Direct pathogen detection in blood to diagnose active tuberculosis (TB) has been difficult due to low levels of circulating antigens or due to the lack of specific, high-affinity binding reagents and reliable assays with adequate sensitivity. We sought to determine whether slow off-rate modified aptamer (SOMAmer) reagents with subnanomolar affinity for proteins (antigens 85A, 85B, 85C, GroES, GroEL2, DnaK, CFP10, KAD, CFP2, RplL, and Tpx) could be useful to diagnose tuberculosis. When incorporated into the multiplexed, array-based proteomic SOMAscan assay, limits of detection reached the subpicomolar range in 40% serum. Binding to native proteins was confirmed by using culture filtrate proteins and fractions from infected macrophages and via affinity capture assays and subsequent mass spectrometry. Comparison of serum from culture-positive pulmonary TB patients and TB suspects systematically ruled out for TB revealed small but statistically significant ( < 0.0001) differences in the median signals and in specific pathogen markers, such as antigen 85B. Samples where many aptamers produced high signals were rare exceptions. In concentrated, protein-normalized urine from TB patients and non-TB controls, the CFP10 (EsxB) SOMAmer yielded the most significant differential signals ( < 0.0276), particularly in TB patients with HIV coinfection. In conclusion, direct antigen detection proved difficult even with a sensitive method such as SOMAscan, likely due to their very low, subpicomolar abundance. The observed differences between cases and controls had limited diagnostic utility in serum and urine, but further evaluation of SOMAmers using other platforms and sample types is warranted.

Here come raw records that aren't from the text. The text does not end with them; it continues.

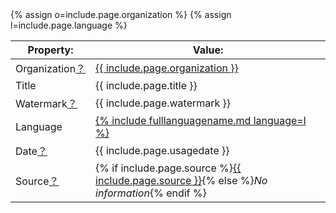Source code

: <script>
    function openAsPopup(url){
        window.open(url + "?hideHeader", "More Information", "scrollbars=no,resizable=no,status=no,location=no,toolbar=no, menubar=no,width=0,height=0,left=-1000,top=-300")
    }
</script>
<table>
    <thead>
        <tr>
            <th><b>Property:</b></th>
            <th><b>Value:</b></th>
        </tr>
    </thead>
    <tr>
        <td>Organization<a href="javascript:openAsPopup('/about/Properties/Organization')">？</a></td>
        {% assign o=include.page.organization %}
        <td><a title="{% include fullorgname.md organization=o %}" href="/categories/org/{{ include.page.organization }}">{{ include.page.organization }}</a></td>
    </tr>
    <tr>
        <td>Title</td>
        <td>{{ include.page.title }}</td>
    </tr>
    <tr>
        <td>Watermark<a href="javascript:openAsPopup('/about/Properties/Watermark')">？</a></td>
        <td>{{ include.page.watermark }}</td>
    </tr>
    <tr>
        <td>Language</td>
        {% assign l=include.page.language %}
        <td><a href="/categories/language/{{ include.page.language }}">{% include fulllanguagename.md language=l %}</a></td>
    </tr>
    <tr>
        <td>Date<a href="javascript:openAsPopup('/about/Properties/Date')">？</a></td>
        <td>{{ include.page.usagedate }}</td>
    </tr>
    <tr>
        <td>Source<a href="javascript:openAsPopup('/about/Properties/Source')">？</a></td>
        <td>{% if include.page.source %}<a href="{{include.page.sourceurl}}">{{ include.page.source }}</a>{% else %}<i>No information</i>{% endif %}</td>
    </tr>
</table>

由于循环抗原水平低,或缺乏特异性、高亲和力的结合试剂和具有足够灵敏度的可靠检测方法,直接从血液中检测病原体以诊断活动性结核病 (TB) 一直存在困难。我们试图确定对 蛋白(抗原 85A、85B、85C、GroES、GroEL2、DnaK、CFP10、KAD、CFP2、RplL 和 Tpx)具有亚纳摩尔亲和力的慢洗脱修饰适体 (SOMAmer) 试剂是否可用于诊断结核病。当将这些试剂整合到基于多重阵列的蛋白质组学 SOMAscan 检测中时,检测限在 40%的血清中达到亚皮摩尔范围。通过使用培养滤液蛋白和感染巨噬细胞的馏分,以及通过亲和捕获测定和随后的质谱法,证实了与天然 蛋白的结合。对培养阳性的肺结核患者和经过系统排除结核病的疑似结核病患者的血清进行比较,发现中位 信号和特定病原体标志物(如抗原 85B)存在微小但具有统计学意义的差异(<0.0001)。产生高信号的许多 适体的样本是罕见的例外。在结核患者和非结核对照的浓缩、蛋白归一化尿液中,CFP10(EsxB)SOMAmer 产生了最显著的差异信号(<0.0276),尤其是在合并 HIV 感染的结核患者中。总之,即使使用 SOMAscan 等敏感方法,直接检测 抗原也证明很困难,这可能是由于其非常低的亚皮摩尔丰度所致。病例与对照之间的差异在血清和尿液中具有有限的诊断效用,但需要进一步使用其他平台和样本类型评估 适体。